The Shack, by William P. Young, 2007, Los Angeles, Windblown Media, 248pp.; finished 6/2/8; rated 2
This book has made the rounds, and I’m impressed by that. In its 7th printing, it can be found in airport bookstores, Sams and Walmart, and practically anywhere books are sold. People keep asking me, “Have you read The Shack.” Well, I have now. I read it over two days of flying from North Carolina to Dallas to Portland to San Diego to Dallas.
Two things up front: (1) I didn’t like the book; having said that, (2) I get what the author was communicating, and agree with him: relationship is what God really wants with us, and the author has a good grasp on grace.
I didn’t like the book for a bunch of reasons, I’ll give just a few in this review. First, the author chooses to use the imagery of two women and a man as representations of the Holy Trinity. All through the book, God the Father is portrayed as an old black woman – an Aunt Jemima type. Now, I love old black women, but I have trouble with God being portrayed as such. “But it’s just a story,” someone will say, or someone else will tell me, “It’s a literary device to get across the point that we can’t put God in a box.” I know, I know. I get it. But I also get that God himself (if you take the Bible to be His work, which I do), never used such a literary device, and in fact, for the whole of Christian history (until the recent liberal and bizarre and heretical antics of the Episcopal Church) God is portrayed in the masculine. If we are faithful to Scripture and to history, we don’t have permission to monkey with this image, and to do so invites danger. “But it’s only imagery”, someone might reply. So it is. But imagery is important (because ALL communication is imagery – symbol) and bad imagery is bad (because it communicates the wrong idea). Does God contain masculinity and femininity? Of course. But he reveals himself in the masculine, and if anything, his creation is imaged as the feminine (including his particular creation, the Church), and to confuse the two is to bring confusion between the two – hence nature worship and goddess worship go hand in hand.
Second, the author doesn’t understand the Trinity (not that anyone does, but this author really doesn’t). He presents the Holy Trinity as God-the-Three-Individuals-Who-Share-One-Mind. Young’s portrayal of the Trinity is closer to the Star Trek collective society, the Borg, than to the biblically revealed Trinity, in whom the Father is unseen and unknowable and is seen and known only through the Son.
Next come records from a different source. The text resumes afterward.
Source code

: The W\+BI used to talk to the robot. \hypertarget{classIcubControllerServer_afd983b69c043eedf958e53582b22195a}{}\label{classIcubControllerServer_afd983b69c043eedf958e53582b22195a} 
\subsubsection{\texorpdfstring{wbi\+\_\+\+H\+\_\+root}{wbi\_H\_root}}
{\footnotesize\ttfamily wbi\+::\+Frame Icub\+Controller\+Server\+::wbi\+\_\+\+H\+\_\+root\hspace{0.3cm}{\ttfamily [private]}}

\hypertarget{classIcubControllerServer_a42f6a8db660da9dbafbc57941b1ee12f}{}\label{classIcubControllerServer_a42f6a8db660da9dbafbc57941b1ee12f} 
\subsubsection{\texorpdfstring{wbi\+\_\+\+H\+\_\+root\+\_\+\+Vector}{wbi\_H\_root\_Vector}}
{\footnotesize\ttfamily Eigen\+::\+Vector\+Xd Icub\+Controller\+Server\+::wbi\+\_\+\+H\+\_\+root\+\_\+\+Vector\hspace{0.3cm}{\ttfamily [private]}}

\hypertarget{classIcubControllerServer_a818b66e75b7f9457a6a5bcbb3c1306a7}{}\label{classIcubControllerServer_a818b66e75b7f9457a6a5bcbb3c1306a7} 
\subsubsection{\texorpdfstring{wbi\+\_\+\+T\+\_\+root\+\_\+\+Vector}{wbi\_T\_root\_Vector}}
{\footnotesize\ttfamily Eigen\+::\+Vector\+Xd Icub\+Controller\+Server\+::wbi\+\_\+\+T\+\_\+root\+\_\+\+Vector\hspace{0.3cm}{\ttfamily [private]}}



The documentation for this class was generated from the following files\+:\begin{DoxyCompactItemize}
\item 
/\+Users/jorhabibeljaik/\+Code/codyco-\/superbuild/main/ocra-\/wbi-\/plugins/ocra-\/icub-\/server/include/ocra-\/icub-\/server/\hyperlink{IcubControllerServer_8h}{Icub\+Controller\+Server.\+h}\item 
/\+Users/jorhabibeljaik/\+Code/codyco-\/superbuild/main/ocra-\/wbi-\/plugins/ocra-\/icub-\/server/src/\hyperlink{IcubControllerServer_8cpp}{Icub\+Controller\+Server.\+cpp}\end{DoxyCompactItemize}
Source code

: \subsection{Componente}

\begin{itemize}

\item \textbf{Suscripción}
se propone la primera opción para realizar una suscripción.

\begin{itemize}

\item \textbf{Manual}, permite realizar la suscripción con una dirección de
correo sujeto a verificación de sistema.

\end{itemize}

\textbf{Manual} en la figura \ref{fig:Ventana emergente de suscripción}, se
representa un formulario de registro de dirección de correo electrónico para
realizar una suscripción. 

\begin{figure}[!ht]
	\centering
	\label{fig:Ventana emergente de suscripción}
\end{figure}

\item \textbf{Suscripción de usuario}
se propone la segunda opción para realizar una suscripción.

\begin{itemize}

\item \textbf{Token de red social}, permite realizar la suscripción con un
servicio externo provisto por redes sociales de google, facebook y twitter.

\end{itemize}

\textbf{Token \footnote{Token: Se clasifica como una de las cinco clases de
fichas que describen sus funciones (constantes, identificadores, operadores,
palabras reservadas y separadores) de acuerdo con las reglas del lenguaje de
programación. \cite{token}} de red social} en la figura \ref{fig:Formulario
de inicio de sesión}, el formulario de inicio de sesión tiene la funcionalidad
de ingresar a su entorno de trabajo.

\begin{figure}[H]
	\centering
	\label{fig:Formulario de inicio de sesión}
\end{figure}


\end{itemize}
To be more biblically faithful, Young would have written this book with only one “seen” member of the Trinity – the Son. To further complicate things, on page 145 the Father is submitted to the Son, and on 122 the Spirit tells Mack, “we have no concept of final authority among us, only unity,” contra St. Paul in 1 Co. 15.24-28.
Third, the author steps dangerously close to (and probably over) the line of patripassionism – the early heresy that God the Father died in the crucifixion. On page 103 he has Mack saying to the Father, “I’m so sorry that you, that Jesus, had to die”. The Father (who is a woman, remember), doesn’t correct him, but simply tells him that she isn’t sorry, it was worth it.
Fourth, on page 179 and the few pages following, the author portrays Jesus as being anti-religious, making it that organized or institutional religion isn’t God’s idea at all, and simply something that he has to deal with due to the frailty of humanity. Oddly, at the same time, he embraces the authority of the Bible, which comes to us through that very institution he tends to reject. Then, going a step further, while he has Jesus dismissing organized religion in general (and saying, “I don’t create institutions, never have, never will”), he also has him saying that he has followers who are Buddhists, Muslims, Mormons, and “I have no desire to make them Christians…” (p. 182). So much for Matthew 28.18 and the Great Commission.
Fifth, and finally, the book can be pretty sappy. For example, on page 107 God the Father, that is, Papa, who is, remember, an old black woman, suggests they all pause for devotions. While Mack is expecting Jesus to pull out a Bible, “Instead, Jesus reached across the table and took Papa’s hands in his, scars now clearly visible on his wrists. Mack sat transfixed as he watched Jesus kiss his father’s hands and then look deep into his father’s eyes and finally say, ‘Papa, I loved watching you today, as you made yourself fully available to take Mack’s pain into yourself, and then giving him space to choose his own timing. You honored him, and you honored me. To listen to you whisper love and calm into his heart was truly incredible. What a joy to watch! I love being your son.’”
While there are witty moments (like God cooking dinner “from scratch” and Mack not being exactly sure what that meant), and while I get that the author is trying to draw people into an experiential relationship with God and not just a formal religious life devoid of true spirituality, I found the negatives far outweighing the positives in this book. Trying to portray the Trinity in a work of fiction is nigh on impossible, and should be attempted, if ever, only by someone who has a very solid grasp on the historical doctrine itself. Otherwise, it paints the wrong picture, and wrong pictures can create wrong concepts and beliefs.